Hotspot Function Analysis
Command Function
Uses ptrace to sample Python programs and Python & C/C++ hybrid programs, analyzes call stacks, obtains top 20 hotspot functions, and draws flame graphs.
- The supported Python version is 3.9.X.
- The supported OS is openEuler.
- Only the PID mode is supported for collection and analysis.
Syntax
devkit py-perf hotspot [-h] [-l {0,1,2,3}] [-d <sec>] [-i <msec>] [-p {PID}] [-o <file>] [--native]
Parameter Description
|
Parameter |
Option |
Description |
|---|---|---|
|
-h/--help |
- |
Obtains help information. |
|
-l/--log-level |
0/1/2/3 |
Log level, which defaults to 1.
|
|
-d/--duration |
- |
Collection duration, in seconds. The minimum value is 1 second. By default collection never ends. You can press Ctrl+\ to cancel the task or press Ctrl+C to stop the collection and start analysis. |
|
-i/--interval |
- |
Collection interval, in milliseconds. The value ranges from 1 to 1000 and the default value is 10. |
|
-p/--pid |
PID |
ID of the process whose information is collected. |
|
-o/--output |
- |
Report file name. By default, the report file is generated in the current directory. The default file name format is FlameGraph-YMD-HMS. |
|
--native |
- |
Indicates whether to collect Python and C call stacks. If this parameter is used, Python and C call stacks are collected. Otherwise, only Python call stacks are collected. |
Example
devkit py-perf hotspot -p 2082596 -d 5 -i 100 -o /home/demo/flamegraph --native
- The -p 2082596 parameter collects information about the process whose ID is 2082596. The -d 5 parameter indicates that the collection duration is 5 seconds. The -i 100 parameter indicates that the collection interval is 100 milliseconds. The -o /home/demo/flamegraph parameter indicates that the flamegraph.html file is generated in /home/demo/. The --native parameter indicates the Python and C call stack information is collected.

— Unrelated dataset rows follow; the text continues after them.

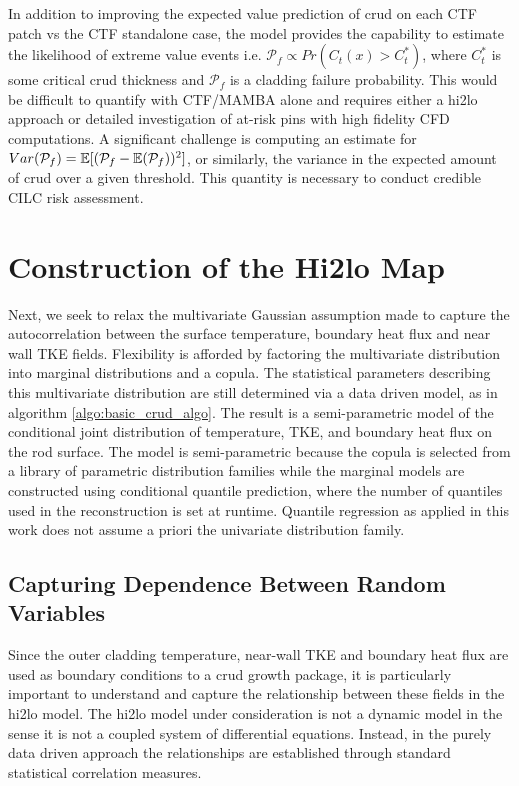 In addition to improving the expected value prediction of crud on each CTF patch vs the CTF standalone case, the model provides the capability to estimate the likelihood of extreme value events i.e. $\mathcal P_f \propto Pr(C_t(x) > C_t^*)$, where $C_t^*$ is some critical crud thickness and $\mathcal P_f$ is a cladding failure probability.  This would be difficult to quantify with CTF/MAMBA alone and requires either a hi2lo approach or detailed investigation of at-risk pins with high fidelity CFD computations.  A significant challenge is computing an estimate for $Var(\mathcal P_f) = \operatorname*{\mathbb{E}}[(\mathcal P_f - \operatorname*{\mathbb{E}}(\mathcal P_f))^2]$, or similarly, the variance in the expected amount of crud over a given threshold.  This quantity is necessary to conduct credible CILC risk assessment.


\section{Construction of the Hi2lo Map}

Next, we seek to relax the multivariate Gaussian assumption made to capture the autocorrelation between the surface temperature, boundary heat flux and near wall TKE fields.  Flexibility is afforded by factoring the multivariate distribution into marginal distributions and a copula.  The statistical parameters describing this multivariate distribution are still determined via a data driven model, as in algorithm \ref{algo:basic_crud_algo}.
The result is a semi-parametric model of the conditional joint distribution of temperature, TKE, and boundary heat flux on the rod surface.  The model is semi-parametric because the copula is selected from a library of parametric distribution families while the marginal models are constructed using conditional quantile prediction, where the number of quantiles used in the reconstruction is set at runtime.  Quantile regression as applied in this work does not assume a priori the univariate distribution family.

\subsection{Capturing Dependence Between Random Variables}

Since the outer cladding temperature, near-wall TKE and boundary heat flux are used as boundary conditions to a crud growth package, it is particularly important to understand and capture the relationship between these fields in the hi2lo model.  The hi2lo model under consideration is not a dynamic model in the sense it is not a coupled system of differential equations.  Instead, in the purely data driven approach the relationships are established through standard statistical correlation measures.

- The command output contains too much stack information, most of which has been omitted for easy reading. For the detailed information, see the actual command output.
Command output:
Python Hotspot Top20 Summary Report Time:2024/08/13 15:07:16
================================================================================
───────────────────────────────────────────────────────────────────── Function Runtime(ms) Runtime(%)
───────────────────────────────────────────────────────────────────── pthread_condattr_setpshared 4722 82.04
pthread_condattr_setpshared
clone
blas_thread_server 447 7.77
blas_thread_server
pthread_condattr_setpshared
clone
...
...
...
scipy_dgebal_64_ 9 0.16
scipy_dgebal_64_
scipy_dgeev_64_
void eig_wrapper<f2c_doublecomplex, double>(char, char, char**, long const*, long const*) [clone .constprop.0]

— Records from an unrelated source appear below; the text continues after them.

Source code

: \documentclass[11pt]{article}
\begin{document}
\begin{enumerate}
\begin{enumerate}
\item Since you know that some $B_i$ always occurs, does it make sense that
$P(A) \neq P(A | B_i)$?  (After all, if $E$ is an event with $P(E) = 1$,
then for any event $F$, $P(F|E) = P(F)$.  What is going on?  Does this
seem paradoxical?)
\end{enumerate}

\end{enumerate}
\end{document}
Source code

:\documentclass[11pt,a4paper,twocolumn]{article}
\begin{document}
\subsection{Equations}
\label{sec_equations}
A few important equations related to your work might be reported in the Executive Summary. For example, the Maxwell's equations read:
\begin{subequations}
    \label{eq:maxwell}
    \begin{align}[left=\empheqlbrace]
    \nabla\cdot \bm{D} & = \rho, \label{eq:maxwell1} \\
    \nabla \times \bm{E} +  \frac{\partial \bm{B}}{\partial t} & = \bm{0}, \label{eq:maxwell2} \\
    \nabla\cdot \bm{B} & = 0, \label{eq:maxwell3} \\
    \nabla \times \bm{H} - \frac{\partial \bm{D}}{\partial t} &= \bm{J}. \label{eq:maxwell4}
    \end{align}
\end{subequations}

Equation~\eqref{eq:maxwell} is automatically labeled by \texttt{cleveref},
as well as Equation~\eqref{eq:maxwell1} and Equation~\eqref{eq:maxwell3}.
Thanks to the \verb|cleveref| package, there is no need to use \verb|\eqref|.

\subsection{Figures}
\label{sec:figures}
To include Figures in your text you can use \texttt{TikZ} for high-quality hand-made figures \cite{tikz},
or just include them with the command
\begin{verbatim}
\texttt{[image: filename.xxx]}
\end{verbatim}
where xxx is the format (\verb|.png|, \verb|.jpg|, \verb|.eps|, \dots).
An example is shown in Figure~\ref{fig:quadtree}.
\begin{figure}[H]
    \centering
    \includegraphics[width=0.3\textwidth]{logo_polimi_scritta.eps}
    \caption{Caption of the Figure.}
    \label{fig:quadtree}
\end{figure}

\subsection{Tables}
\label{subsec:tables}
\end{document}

generic_wrapped_legacy_loop
ufunc_generic_fastcall
_PyEval_EvalFrameDefault
_PyEval_EvalFrameDefault
dispatcher_vectorcall
_PyEval_EvalFrameDefault
_PyEval_EvalFrameDefault
_PyEval_EvalFrameDefault
_PyEval_EvalFrameDefault
_PyEval_EvalFrameDefault
eig (/usr/local/lib64/python3.9/site-packages/numpy/linalg/_linalg.py:1702)

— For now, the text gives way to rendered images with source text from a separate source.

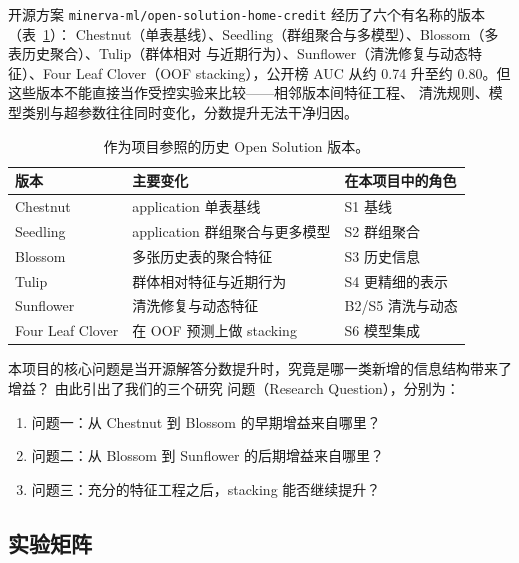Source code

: \documentclass[12pt,UTF8,fontset=windows]{ctexart}
\begin{document}
开源方案 \texttt{minerva-ml/open-solution-home-credit} 经历了六个有名称的版本（表~\ref{tab:versions}）：
Chestnut（单表基线）、Seedling（群组聚合与多模型）、Blossom（多表历史聚合）、Tulip（群体相对
与近期行为）、Sunflower（清洗修复与动态特征）、Four Leaf Clover（OOF stacking），公开榜 AUC
从约 0.74 升至约 0.80。但这些版本不能直接当作受控实验来比较——相邻版本间特征工程、
清洗规则、模型类别与超参数往往同时变化，分数提升无法干净归因。

\begin{table}[h]
\centering\small
\caption{作为项目参照的历史 Open Solution 版本。}\label{tab:versions}
\begin{tabular}{p{}p{}p{}}
\toprule
版本 & 主要变化 & 在本项目中的角色 \\
\midrule
Chestnut & application 单表基线 & S1 基线 \\
Seedling & application 群组聚合与更多模型 & S2 群组聚合 \\
Blossom & 多张历史表的聚合特征 & S3 历史信息 \\
Tulip & 群体相对特征与近期行为 & S4 更精细的表示 \\
Sunflower & 清洗修复与动态特征 & B2/S5 清洗与动态 \\
Four Leaf Clover & 在 OOF 预测上做 stacking & S6 模型集成 \\
\bottomrule
\end{tabular}
\end{table}

本项目的核心问题是当开源解答分数提升时，究竟是哪一类新增的信息结构带来了增益？ 由此引出了我们的三个研究
问题（Research Question），分别为：

\begin{enumerate}
\item 问题一：从 Chestnut 到 Blossom 的早期增益来自哪里？
\item 问题二：从 Blossom 到 Sunflower 的后期增益来自哪里？
\item 问题三：充分的特征工程之后，stacking 能否继续提升？
\end{enumerate}

\subsection{实验矩阵}
\end{document}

compute_eigenvalues (/home/jjl/workspace/pyhotstpot_demo/ai-demo/numpy_test_1.py:10)
run (/usr/lib64/python3.9/concurrent/futures/thread.py:58)
_worker (/usr/lib64/python3.9/concurrent/futures/thread.py:83)
run (/usr/lib64/python3.9/threading.py:910)
_bootstrap_inner (/usr/lib64/python3.9/threading.py:973)
_bootstrap (/usr/lib64/python3.9/threading.py:930)
PyCodec_StreamReader
_PyGC_CollectNoFail
_Py_hashtable_destroy
pthread_condattr_setpshared
clone
dgemm_nn 9 0.16
dgemm_nn
─────────────────────────────────────────────────────────────────────The flamegraph html report: /home/demo/flamegraph.html
You can use a browser to view the HTML file of the flame graph. Because the stack name is too long, you can move the mouse pointer over a stack block to view its information. You can also click a stack block to view its details.